## [Provided data]
______

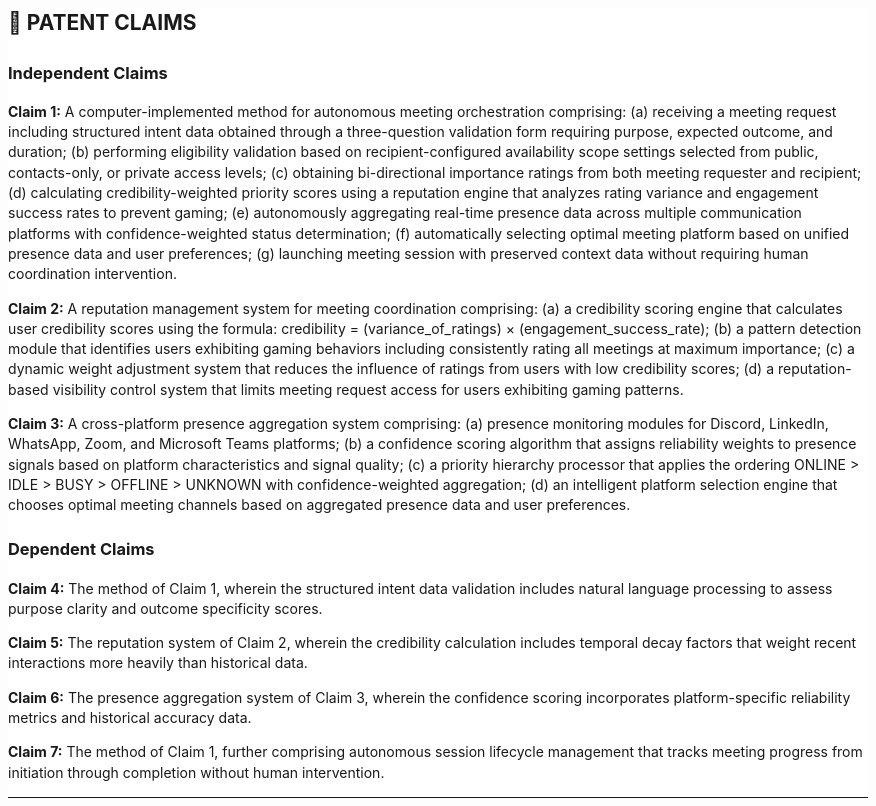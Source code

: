
## 🎯 **PATENT CLAIMS**

### **Independent Claims**

**Claim 1:** A computer-implemented method for autonomous meeting orchestration comprising:
(a) receiving a meeting request including structured intent data obtained through a three-question validation form requiring purpose, expected outcome, and duration;
(b) performing eligibility validation based on recipient-configured availability scope settings selected from public, contacts-only, or private access levels;
(c) obtaining bi-directional importance ratings from both meeting requester and recipient;
(d) calculating credibility-weighted priority scores using a reputation engine that analyzes rating variance and engagement success rates to prevent gaming;
(e) autonomously aggregating real-time presence data across multiple communication platforms with confidence-weighted status determination;
(f) automatically selecting optimal meeting platform based on unified presence data and user preferences;
(g) launching meeting session with preserved context data without requiring human coordination intervention.

**Claim 2:** A reputation management system for meeting coordination comprising:
(a) a credibility scoring engine that calculates user credibility scores using the formula: credibility = (variance_of_ratings) × (engagement_success_rate);
(b) a pattern detection module that identifies users exhibiting gaming behaviors including consistently rating all meetings at maximum importance;
(c) a dynamic weight adjustment system that reduces the influence of ratings from users with low credibility scores;
(d) a reputation-based visibility control system that limits meeting request access for users exhibiting gaming patterns.

**Claim 3:** A cross-platform presence aggregation system comprising:
(a) presence monitoring modules for Discord, LinkedIn, WhatsApp, Zoom, and Microsoft Teams platforms;
(b) a confidence scoring algorithm that assigns reliability weights to presence signals based on platform characteristics and signal quality;
(c) a priority hierarchy processor that applies the ordering ONLINE > IDLE > BUSY > OFFLINE > UNKNOWN with confidence-weighted aggregation;
(d) an intelligent platform selection engine that chooses optimal meeting channels based on aggregated presence data and user preferences.

### **Dependent Claims**

**Claim 4:** The method of Claim 1, wherein the structured intent data validation includes natural language processing to assess purpose clarity and outcome specificity scores.

**Claim 5:** The reputation system of Claim 2, wherein the credibility calculation includes temporal decay factors that weight recent interactions more heavily than historical data.

**Claim 6:** The presence aggregation system of Claim 3, wherein the confidence scoring incorporates platform-specific reliability metrics and historical accuracy data.

**Claim 7:** The method of Claim 1, further comprising autonomous session lifecycle management that tracks meeting progress from initiation through completion without human intervention.

---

______

## [Task brief]
Copy nothing but the lines from the top of the data down to the line containing "1:** A computer-implemented", and leave the pictures out.

## [Output below]
Source code

:
## 🎯 **PATENT CLAIMS**

### **Independent Claims**

**Claim 1:** A computer-implemented method for autonomous meeting orchestration comprising:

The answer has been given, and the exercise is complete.